For me to attempt to understand leasing agreements, tax deals, and sales clauses is a very baffling endeavor, but one thing I walked away with is everybody seemed to be taken care of with the exception of the taxpayers.
The Bowlen family walked away, the new owners walked away, and, of course, now the new development flag is flown.
The entire valley will be redeveloped at a staggering amount of money. Guess whose pockets that money will go into.
Some people believe when the empire made the purchase of your Denver Broncos they had all of these plans in place and were going to recoup plus any money they initially shelled out to buy the team.

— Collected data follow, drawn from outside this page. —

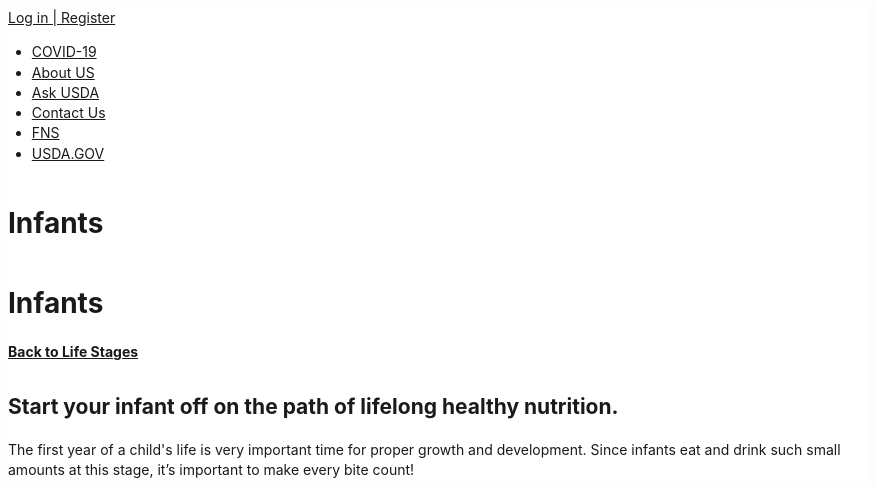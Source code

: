 


[Log in \| Register](/saml/login?destination=/life-stages/infants) 




* [COVID\-19](https://www.fns.usda.gov/coronavirus)
* [About US](/about-us)
* [Ask USDA](https://ask.usda.gov/s/)
* [Contact Us](/contact-us)
* [FNS](https://www.fns.usda.gov/)
* [USDA.GOV](https://usda.gov)












Infants
=======











Infants
=======










**[Back to Life Stages](/life-stages "Back to Life Stages")**










Start your infant off on the path of lifelong healthy nutrition.
----------------------------------------------------------------


The first year of a child's life is very important time for proper growth and development. Since infants eat and drink such small amounts at this stage, it’s important to make every bite count!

They will have a new stadium, they’ll redevelop the valley, and they’ll have a Jerry World of their own.
We have had long conversations about places like Lambeau and Soldier Field and Arrowhead, the traditional stadiums of the NFL. And now the real stinkers, these guys claim that Nissan Stadium is the worst deal the taxpayers got, Raymond James.
The question is how much do you think the taxpayers will be on the hook for the new move? The infrastructure and how the development of the valley will be priced. The NFL walks America with unbelievable power. Dare there be one elected official say no, or will the threat of we will move shut them down?
2031 really isn’t that far away. What would happen in Colorado to any office holder who would put a palm forward of the juggernaut of building new stadiums and say no, not here, not now? The foisted idea that’s supported by much of the sports media is, oh they’re going to pay for this on their own. If you read how Jerry Jones and others built empires for themselves, you’ll see the taxpayer foots a lot of the bill. I know the Broncos are winning and it makes the town happy. But how many of these have we seen before. The bond daddies cheer on, the family will have its way, and the politicians, whoever is in office at the time, will be at the ribbon-cutting, and some guy on the barstool next to you will say, “We’re going to get the Super Bowl.” At this point I always go “we?” What do you got a rat in your pocket? Because I think a lot of these people have a rat in theirs.
Maybe I’ll quit writing this column and become a Walmart greeter. Happy New Year.